Stored records
*** Begin section ***

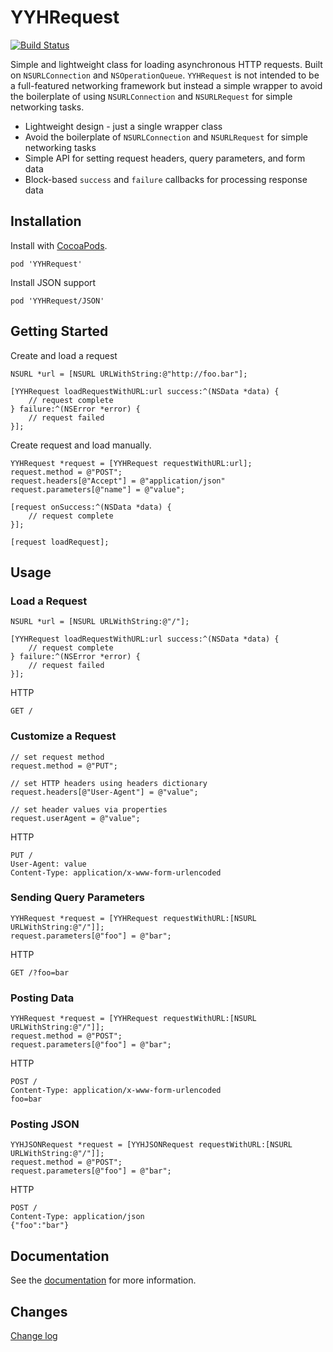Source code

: YYHRequest
==========

[![Build Status](https://travis-ci.org/yayuhh/YYHRequest.png?branch=master)](https://travis-ci.org/yayuhh/YYHRequest)

Simple and lightweight class for loading asynchronous HTTP requests. Built on `NSURLConnection` and `NSOperationQueue`. `YYHRequest` is not intended to be a full-featured networking framework but instead a simple wrapper to avoid the boilerplate of using `NSURLConnection` and `NSURLRequest` for simple networking tasks.

- Lightweight design - just a single wrapper class
- Avoid the boilerplate of `NSURLConnection` and `NSURLRequest` for simple networking tasks
- Simple API for setting request headers, query parameters, and form data
- Block-based `success` and `failure` callbacks for processing response data

## Installation

Install with [CocoaPods](http://cocoapods.org/).

    pod 'YYHRequest'

Install JSON support

    pod 'YYHRequest/JSON'

## Getting Started

Create and load a request

    NSURL *url = [NSURL URLWithString:@"http://foo.bar"];

    [YYHRequest loadRequestWithURL:url success:^(NSData *data) {
        // request complete
    } failure:^(NSError *error) {
        // request failed
    }];

Create request and load manually.

    YYHRequest *request = [YYHRequest requestWithURL:url];
    request.method = @"POST";
    request.headers[@"Accept"] = @"application/json"
    request.parameters[@"name"] = @"value";

    [request onSuccess:^(NSData *data) {
        // request complete
    }];

    [request loadRequest];

## Usage

### Load a Request

    NSURL *url = [NSURL URLWithString:@"/"];

    [YYHRequest loadRequestWithURL:url success:^(NSData *data) {
        // request complete
    } failure:^(NSError *error) {
        // request failed
    }];

HTTP

    GET /

### Customize a Request

    // set request method
    request.method = @"PUT";

    // set HTTP headers using headers dictionary
    request.headers[@"User-Agent"] = @"value";

    // set header values via properties
    request.userAgent = @"value";

HTTP

    PUT /
    User-Agent: value
    Content-Type: application/x-www-form-urlencoded

### Sending Query Parameters

    YYHRequest *request = [YYHRequest requestWithURL:[NSURL URLWithString:@"/"]];
    request.parameters[@"foo"] = @"bar";

HTTP

    GET /?foo=bar

### Posting Data

    YYHRequest *request = [YYHRequest requestWithURL:[NSURL URLWithString:@"/"]];
    request.method = @"POST";
    request.parameters[@"foo"] = @"bar";

HTTP

    POST /
    Content-Type: application/x-www-form-urlencoded
    foo=bar

### Posting JSON

    YYHJSONRequest *request = [YYHJSONRequest requestWithURL:[NSURL URLWithString:@"/"]];
    request.method = @"POST";
    request.parameters[@"foo"] = @"bar";

HTTP

    POST /
    Content-Type: application/json
    {"foo":"bar"}


## Documentation

See the [documentation](http://cocoadocs.org/docsets/YYHRequest) for more information.

## Changes

[Change log](https://github.com/angelodipaolo/YYHRequest/blob/master/history.md)
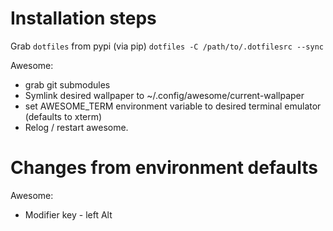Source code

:Installation steps
==================
Grab `dotfiles` from pypi (via pip)
`dotfiles -C /path/to/.dotfilesrc --sync`

Awesome:
* grab git submodules
* Symlink desired wallpaper to ~/.config/awesome/current-wallpaper
* set AWESOME_TERM environment variable to desired terminal emulator (defaults to xterm)
* Relog / restart awesome.

Changes from environment defaults
=================================
Awesome:
* Modifier key - left Alt
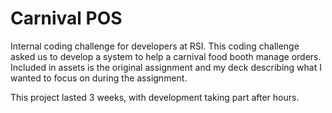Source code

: # Carnival POS 

Internal coding challenge for developers at RSI. This coding challenge asked us to develop a system to help a carnival food booth manage orders. Included in assets is the original assignment and my deck describing what I wanted to focus on during the assignment. 

This project lasted 3 weeks, with development taking part after hours.
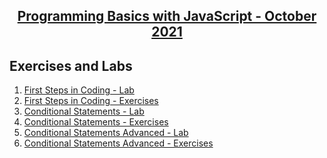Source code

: ## <a href= "https://softuni.bg/trainings/3511/programming-basics-with-javascript-october-2021/internal"> <p align="center"> Programming Basics with JavaScript - October 2021 </p></a>





## Exercises and Labs 
1. <a href= "https://github.com/kace123/Software-University--SoftUni-/tree/main/JavaScript%20Programming/JavaScript%20Programming%20Basics/JS%20Basics%20-%20Exercises/First%20Steps%20in%20Coding%20-%20Lab"> First Steps in Coding - Lab </a>
2. <a href= "https://github.com/kace123/Software-University--SoftUni-/tree/main/JavaScript%20Programming/JavaScript%20Programming%20Basics/JS%20Basics%20-%20Exercises/First%20Steps%20in%20Coding%20-%20Exercises"> First Steps in Coding - Exercises </a>
3. <a href= "https://github.com/kace123/Software-University--SoftUni-/tree/main/JavaScript%20Programming/JavaScript%20Programming%20Basics/JS%20Basics%20-%20Exercises/Conditional%20Statements%20-%20Lab"> Conditional Statements - Lab </a>
4. <a href="https://github.com/kace123/Software-University--SoftUni-/tree/main/JavaScript%20Programming/JavaScript%20Programming%20Basics/JS%20Basics%20-%20Exercises/Conditional%20Statements%20-%20Exercises"> Conditional Statements - Exercises </a>
5. <a href="https://github.com/kace123/Software-University--SoftUni-/tree/main/JavaScript%20Programming/JavaScript%20Programming%20Basics/JS%20Basics%20-%20Exercises/Conditional%20Statements%20Advanced%20-%20Lab"> Conditional Statements Advanced - Lab </a>
6. <a href="https://github.com/kace123/Software-University--SoftUni-/tree/main/JavaScript%20Programming/JavaScript%20Programming%20Basics/JS%20Basics%20-%20Exercises/Conditional%20Statements%20Advanced%20-%20Exercises"> Conditional Statements Advanced - Exercises </a>
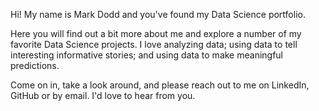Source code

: <!--
.. title: Welcome to Mark Dodd's Data Science Journey
.. slug: index
.. date: 2020-04-15 09:04:27 UTC-06:00
.. tags:
.. category:
.. link:
.. description:
.. type: text
-->

Hi! My name is Mark Dodd and you've found my Data Science portfolio. 

Here you will find out a bit more about me and explore a number of my favorite Data Science projects. I love analyzing data; using data to tell interesting informative stories; and using data to make meaningful predictions.

Come on in, take a look around, and please reach out to me on LinkedIn, GitHub or by email. I'd love to hear from you.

*** End section ***

No lines before the one containing "Hi! My name" belong in the answer; write out that line and each one after it exactly, through the end of the records.

Hi! My name is Mark Dodd and you've found my Data Science portfolio. 

Here you will find out a bit more about me and explore a number of my favorite Data Science projects. I love analyzing data; using data to tell interesting informative stories; and using data to make meaningful predictions.

Come on in, take a look around, and please reach out to me on LinkedIn, GitHub or by email. I'd love to hear from you.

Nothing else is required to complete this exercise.